Presidential elections were held in the Nagorno-Karabakh Republic on 19 July 2007. Incumbent president Arkady Ghukasyan was constitutionally barred from seeking a third term and endorsed Bako Sahakyan, who was the head of the National Security Service. Sahakyan was supported by the ruling Democratic Party of Artsakh, two opposition parties and the Armenian government.

Sahakyan's main challenger was considered to be Deputy Foreign Minister Masis Mayilyan. Parliament deputy Armen Abgaryan, Communist Party of Artsakh leader Hrant Melkumyan, and Vanya Avanesyan, a professor at Artsakh State University, were also candidates.

==Results==

| Candidate |  | Party | Votes | % |
|  | Bako Sahakyan | Independent | 59,326 | 85.12 |
|  | Masis Mayilyan | Independent | 8,734 | 12.53 |
|  | Armen Abgaryan | Independent | 867 | 1.24 |
|  | Hrant Melkumyan | Communist Party | 554 | 0.79 |
|  | Vanya Avanesyan | Independent | 212 | 0.30 |
| Total |  |  | 69,693 | 100.00 |
| Valid votes |  |  | 69,693 | 97.77 |
| Invalid/blank votes |  |  | 1,593 | 2.23 |
| Total votes |  |  | 71,286 | 100.00 |
| Registered voters/turnout |  |  | 92,114 | 77.39 |
Source: CEC

==International reactions==
Numerous international organizations such as the UN, the EU, NATO, the Council of Europe, the OSCE did not recognize the legitimacy of the elections. The Portuguese presidency of the Council of the EU stated that despite their position, the elections "should not have any impact on the peaceful settlement of the Nagorno-Karabakh conflict. Furthermore, the EU recalls that refugees and internally-displaced persons should be given the right to a safe, secure and dignified return of their homes in order to fully participate in electoral acts."

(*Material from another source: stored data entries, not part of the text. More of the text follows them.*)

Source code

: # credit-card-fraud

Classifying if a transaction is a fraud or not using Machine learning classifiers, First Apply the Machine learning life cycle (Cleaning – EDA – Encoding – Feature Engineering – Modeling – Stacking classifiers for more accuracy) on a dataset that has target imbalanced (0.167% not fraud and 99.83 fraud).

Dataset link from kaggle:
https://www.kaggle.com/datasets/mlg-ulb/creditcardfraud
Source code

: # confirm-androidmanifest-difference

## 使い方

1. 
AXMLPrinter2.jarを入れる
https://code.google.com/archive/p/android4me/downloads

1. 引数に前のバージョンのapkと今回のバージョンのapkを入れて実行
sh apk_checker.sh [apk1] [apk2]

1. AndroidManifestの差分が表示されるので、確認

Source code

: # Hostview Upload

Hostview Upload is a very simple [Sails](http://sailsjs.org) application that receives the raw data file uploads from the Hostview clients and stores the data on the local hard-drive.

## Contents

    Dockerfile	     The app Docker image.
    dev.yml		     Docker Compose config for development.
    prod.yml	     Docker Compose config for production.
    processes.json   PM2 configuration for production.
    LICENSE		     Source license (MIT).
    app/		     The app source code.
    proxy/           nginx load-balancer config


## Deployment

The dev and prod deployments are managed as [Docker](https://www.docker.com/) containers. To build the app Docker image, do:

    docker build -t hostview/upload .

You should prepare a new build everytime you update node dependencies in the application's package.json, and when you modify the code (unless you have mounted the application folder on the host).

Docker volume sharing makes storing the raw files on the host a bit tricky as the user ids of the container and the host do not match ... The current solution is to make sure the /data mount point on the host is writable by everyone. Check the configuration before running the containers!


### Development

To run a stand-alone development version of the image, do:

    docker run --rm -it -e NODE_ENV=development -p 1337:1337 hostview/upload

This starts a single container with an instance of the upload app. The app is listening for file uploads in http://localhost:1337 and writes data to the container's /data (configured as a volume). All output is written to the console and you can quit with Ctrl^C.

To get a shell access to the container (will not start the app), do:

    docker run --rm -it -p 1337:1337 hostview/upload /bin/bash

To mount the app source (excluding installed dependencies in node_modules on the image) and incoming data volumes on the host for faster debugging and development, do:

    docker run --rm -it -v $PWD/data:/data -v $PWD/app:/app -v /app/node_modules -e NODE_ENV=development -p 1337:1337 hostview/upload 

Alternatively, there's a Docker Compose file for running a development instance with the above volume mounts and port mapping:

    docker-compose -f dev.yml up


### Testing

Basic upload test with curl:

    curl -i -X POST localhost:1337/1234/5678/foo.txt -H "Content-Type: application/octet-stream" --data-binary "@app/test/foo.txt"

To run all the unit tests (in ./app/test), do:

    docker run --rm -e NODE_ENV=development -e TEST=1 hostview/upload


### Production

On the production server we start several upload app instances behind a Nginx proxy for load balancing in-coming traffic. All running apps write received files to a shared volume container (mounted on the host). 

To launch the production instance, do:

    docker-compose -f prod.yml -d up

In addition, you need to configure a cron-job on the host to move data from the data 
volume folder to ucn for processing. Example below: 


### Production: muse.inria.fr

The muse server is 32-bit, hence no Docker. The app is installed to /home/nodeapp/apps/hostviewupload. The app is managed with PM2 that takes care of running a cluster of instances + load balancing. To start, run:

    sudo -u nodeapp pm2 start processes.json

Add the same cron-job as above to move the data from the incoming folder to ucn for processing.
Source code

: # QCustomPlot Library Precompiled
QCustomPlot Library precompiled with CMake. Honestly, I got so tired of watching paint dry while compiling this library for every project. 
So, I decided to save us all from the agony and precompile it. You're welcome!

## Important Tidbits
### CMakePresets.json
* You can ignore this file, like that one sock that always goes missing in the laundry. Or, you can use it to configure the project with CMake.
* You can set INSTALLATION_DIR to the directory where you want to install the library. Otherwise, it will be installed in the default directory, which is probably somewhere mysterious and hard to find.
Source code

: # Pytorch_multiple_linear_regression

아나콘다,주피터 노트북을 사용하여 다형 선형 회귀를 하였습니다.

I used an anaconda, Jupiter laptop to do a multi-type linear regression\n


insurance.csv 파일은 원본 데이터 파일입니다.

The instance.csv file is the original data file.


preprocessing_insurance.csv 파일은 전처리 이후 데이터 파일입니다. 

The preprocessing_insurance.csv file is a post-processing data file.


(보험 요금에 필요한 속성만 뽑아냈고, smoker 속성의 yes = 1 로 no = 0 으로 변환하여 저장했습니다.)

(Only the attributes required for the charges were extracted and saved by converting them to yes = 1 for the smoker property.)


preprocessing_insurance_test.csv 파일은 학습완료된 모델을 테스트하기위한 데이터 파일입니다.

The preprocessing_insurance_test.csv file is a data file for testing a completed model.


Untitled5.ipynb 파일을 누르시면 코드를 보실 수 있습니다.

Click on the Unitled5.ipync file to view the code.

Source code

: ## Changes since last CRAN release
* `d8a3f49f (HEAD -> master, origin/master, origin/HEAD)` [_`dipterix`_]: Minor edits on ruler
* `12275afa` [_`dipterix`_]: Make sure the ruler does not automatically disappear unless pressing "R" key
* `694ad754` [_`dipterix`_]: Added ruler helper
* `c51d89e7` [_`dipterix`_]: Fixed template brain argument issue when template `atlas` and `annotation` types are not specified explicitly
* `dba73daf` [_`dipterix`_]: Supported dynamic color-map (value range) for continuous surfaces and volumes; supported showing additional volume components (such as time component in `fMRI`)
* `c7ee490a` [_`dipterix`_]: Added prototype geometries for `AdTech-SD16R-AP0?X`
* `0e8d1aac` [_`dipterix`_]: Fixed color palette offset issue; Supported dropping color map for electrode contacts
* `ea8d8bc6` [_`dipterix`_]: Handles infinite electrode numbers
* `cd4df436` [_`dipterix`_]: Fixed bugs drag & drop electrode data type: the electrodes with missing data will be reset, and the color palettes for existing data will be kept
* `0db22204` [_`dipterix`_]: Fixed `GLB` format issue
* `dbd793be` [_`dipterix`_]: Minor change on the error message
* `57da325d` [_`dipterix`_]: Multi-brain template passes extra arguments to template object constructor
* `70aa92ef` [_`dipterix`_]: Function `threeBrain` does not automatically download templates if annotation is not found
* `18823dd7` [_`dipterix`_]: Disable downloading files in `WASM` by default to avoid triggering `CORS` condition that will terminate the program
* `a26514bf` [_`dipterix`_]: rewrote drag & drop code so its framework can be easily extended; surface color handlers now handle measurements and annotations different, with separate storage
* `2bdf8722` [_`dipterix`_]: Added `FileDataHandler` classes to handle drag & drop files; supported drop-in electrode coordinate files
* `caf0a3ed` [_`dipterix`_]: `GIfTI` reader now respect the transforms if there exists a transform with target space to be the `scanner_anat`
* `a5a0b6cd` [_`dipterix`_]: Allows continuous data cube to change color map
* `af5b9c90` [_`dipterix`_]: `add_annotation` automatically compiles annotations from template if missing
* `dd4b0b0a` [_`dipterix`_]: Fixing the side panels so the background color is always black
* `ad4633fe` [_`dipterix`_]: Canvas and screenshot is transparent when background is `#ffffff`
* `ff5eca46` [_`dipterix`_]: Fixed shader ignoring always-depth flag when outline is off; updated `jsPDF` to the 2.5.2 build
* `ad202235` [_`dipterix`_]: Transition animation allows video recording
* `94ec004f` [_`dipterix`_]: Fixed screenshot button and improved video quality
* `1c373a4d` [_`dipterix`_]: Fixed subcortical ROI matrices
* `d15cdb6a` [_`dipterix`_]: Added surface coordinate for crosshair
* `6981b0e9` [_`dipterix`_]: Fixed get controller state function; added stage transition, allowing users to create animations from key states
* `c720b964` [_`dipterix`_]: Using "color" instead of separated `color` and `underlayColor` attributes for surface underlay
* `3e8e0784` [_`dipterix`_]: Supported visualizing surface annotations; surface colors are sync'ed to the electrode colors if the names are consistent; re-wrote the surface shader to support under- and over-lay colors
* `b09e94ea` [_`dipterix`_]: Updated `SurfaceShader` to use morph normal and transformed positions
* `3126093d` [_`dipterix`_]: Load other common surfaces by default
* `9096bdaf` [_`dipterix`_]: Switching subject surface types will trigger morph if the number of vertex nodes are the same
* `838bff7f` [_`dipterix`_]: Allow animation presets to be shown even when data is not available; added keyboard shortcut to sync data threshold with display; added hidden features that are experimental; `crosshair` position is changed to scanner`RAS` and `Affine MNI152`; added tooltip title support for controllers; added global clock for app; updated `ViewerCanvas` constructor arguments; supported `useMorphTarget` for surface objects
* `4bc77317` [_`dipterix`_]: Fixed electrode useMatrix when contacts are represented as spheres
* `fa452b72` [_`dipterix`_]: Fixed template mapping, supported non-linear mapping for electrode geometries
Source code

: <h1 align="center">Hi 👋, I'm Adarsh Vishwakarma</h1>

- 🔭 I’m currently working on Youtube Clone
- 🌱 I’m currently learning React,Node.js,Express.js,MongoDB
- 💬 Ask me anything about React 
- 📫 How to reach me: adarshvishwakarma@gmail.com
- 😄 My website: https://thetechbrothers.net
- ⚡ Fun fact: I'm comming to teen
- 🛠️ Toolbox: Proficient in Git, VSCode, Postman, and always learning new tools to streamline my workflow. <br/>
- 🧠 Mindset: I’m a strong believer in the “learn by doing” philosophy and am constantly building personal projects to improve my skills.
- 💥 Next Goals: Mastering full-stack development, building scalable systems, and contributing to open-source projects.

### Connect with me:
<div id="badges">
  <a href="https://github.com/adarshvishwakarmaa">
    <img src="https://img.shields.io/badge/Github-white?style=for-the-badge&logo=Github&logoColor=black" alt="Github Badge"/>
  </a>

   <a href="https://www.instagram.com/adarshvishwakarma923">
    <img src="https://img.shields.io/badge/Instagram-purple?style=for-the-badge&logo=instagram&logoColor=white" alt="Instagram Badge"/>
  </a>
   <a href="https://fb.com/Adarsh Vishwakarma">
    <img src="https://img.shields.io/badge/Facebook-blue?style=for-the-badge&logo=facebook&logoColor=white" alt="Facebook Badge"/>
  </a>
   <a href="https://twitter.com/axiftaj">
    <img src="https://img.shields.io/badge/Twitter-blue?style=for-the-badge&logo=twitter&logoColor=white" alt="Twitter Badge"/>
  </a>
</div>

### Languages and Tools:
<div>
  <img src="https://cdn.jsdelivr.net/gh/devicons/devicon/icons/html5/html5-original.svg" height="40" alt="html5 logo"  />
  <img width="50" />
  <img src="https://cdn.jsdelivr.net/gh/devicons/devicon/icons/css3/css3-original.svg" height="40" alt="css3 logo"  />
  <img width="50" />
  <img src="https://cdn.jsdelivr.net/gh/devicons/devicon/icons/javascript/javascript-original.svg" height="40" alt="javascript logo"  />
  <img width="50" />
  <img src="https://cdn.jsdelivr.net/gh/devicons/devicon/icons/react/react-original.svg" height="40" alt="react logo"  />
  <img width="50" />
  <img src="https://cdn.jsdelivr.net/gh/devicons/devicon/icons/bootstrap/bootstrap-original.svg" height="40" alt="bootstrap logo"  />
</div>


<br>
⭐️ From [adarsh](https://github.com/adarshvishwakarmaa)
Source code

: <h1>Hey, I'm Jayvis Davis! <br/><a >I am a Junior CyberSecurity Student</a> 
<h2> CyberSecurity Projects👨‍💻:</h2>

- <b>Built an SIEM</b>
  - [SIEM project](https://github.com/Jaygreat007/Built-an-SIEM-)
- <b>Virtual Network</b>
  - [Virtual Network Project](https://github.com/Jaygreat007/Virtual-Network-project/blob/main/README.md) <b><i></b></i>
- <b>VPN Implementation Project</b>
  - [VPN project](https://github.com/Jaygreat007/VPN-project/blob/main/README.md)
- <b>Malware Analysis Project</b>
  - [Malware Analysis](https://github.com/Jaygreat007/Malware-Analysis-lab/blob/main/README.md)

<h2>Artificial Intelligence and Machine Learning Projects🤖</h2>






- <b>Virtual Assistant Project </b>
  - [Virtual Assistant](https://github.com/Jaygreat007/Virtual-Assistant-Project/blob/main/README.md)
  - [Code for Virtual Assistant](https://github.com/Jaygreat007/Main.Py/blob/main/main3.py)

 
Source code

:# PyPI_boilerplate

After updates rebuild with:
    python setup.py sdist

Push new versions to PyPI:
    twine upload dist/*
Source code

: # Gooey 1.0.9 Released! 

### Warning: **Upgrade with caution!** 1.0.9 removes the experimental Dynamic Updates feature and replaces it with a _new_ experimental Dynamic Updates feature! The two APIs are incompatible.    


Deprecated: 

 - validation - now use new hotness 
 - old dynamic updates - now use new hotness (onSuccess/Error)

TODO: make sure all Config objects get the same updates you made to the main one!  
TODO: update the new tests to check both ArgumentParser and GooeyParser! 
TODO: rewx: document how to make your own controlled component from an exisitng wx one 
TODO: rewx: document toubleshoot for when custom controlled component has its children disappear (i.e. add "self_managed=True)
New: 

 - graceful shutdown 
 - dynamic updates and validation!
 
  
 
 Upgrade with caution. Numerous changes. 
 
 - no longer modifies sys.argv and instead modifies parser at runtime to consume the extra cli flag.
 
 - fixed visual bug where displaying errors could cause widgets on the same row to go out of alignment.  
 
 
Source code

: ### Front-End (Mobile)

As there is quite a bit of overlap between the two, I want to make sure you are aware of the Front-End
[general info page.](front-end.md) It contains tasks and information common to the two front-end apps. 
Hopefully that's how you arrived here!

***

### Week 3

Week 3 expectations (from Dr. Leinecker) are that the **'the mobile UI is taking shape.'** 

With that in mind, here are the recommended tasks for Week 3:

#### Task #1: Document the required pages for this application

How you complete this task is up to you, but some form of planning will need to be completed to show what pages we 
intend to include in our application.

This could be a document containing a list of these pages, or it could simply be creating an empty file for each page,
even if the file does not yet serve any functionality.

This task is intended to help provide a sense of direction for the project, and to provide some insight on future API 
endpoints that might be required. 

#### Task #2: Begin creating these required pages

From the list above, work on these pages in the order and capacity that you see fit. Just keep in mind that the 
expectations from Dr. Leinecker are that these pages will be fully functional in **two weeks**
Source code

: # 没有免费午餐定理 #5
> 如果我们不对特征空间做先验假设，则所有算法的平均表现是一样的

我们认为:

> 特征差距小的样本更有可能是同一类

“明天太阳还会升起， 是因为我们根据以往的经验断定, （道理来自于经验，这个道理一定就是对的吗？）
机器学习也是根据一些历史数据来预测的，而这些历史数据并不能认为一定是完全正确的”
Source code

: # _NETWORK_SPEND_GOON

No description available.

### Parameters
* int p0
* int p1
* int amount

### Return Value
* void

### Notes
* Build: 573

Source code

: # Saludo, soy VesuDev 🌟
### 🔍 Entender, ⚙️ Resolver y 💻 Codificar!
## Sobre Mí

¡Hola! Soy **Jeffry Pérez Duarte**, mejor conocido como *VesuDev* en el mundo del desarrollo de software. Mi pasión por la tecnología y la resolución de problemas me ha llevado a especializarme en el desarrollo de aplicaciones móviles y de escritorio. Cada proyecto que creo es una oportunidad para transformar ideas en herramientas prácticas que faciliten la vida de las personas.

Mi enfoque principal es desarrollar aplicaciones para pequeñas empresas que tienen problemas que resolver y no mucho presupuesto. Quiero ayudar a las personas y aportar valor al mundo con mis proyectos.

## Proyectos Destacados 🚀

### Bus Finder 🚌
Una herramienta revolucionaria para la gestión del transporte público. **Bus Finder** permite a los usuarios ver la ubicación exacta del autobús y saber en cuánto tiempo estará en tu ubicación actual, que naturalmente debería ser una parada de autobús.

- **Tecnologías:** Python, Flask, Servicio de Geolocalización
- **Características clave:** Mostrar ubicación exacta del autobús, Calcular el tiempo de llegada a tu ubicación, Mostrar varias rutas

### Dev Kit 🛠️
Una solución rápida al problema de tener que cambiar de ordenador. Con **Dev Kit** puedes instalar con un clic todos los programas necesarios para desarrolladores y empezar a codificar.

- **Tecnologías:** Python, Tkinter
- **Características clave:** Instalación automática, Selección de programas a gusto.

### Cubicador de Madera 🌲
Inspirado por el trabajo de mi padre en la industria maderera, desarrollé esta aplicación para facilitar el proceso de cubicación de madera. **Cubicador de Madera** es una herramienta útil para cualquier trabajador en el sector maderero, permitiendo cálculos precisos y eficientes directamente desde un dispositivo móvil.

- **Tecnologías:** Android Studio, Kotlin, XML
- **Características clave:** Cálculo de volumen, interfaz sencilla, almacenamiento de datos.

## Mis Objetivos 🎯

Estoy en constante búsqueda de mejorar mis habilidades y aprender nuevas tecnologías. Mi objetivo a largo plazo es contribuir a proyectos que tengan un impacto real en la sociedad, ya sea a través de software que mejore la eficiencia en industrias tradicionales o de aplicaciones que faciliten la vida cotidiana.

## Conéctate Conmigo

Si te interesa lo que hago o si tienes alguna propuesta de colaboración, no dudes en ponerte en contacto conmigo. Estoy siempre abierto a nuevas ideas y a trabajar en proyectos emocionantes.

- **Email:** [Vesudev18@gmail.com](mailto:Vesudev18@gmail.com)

Similarly, the chair of the Council of Europe’s Committee of Ministers stated that it "reiterates its full support to the OSCE Minsk Group and its Co-Chairmen in their efforts towards a settlement of the Nagorno Karabakh conflict. It notes with concern that conducting such “elections”, thus pre-empting the outcome of the ongoing negotiations, cannot contribute to the resolution of the conflict. It calls on all parties concerned to intensify their efforts to find a peaceful solution to the conflict, in accordance with the commitment undertaken by Armenia and Azerbaijan upon accession to the Council of Europe."

==Aftermath==
Sahakyan was sworn in on 7 September 2007.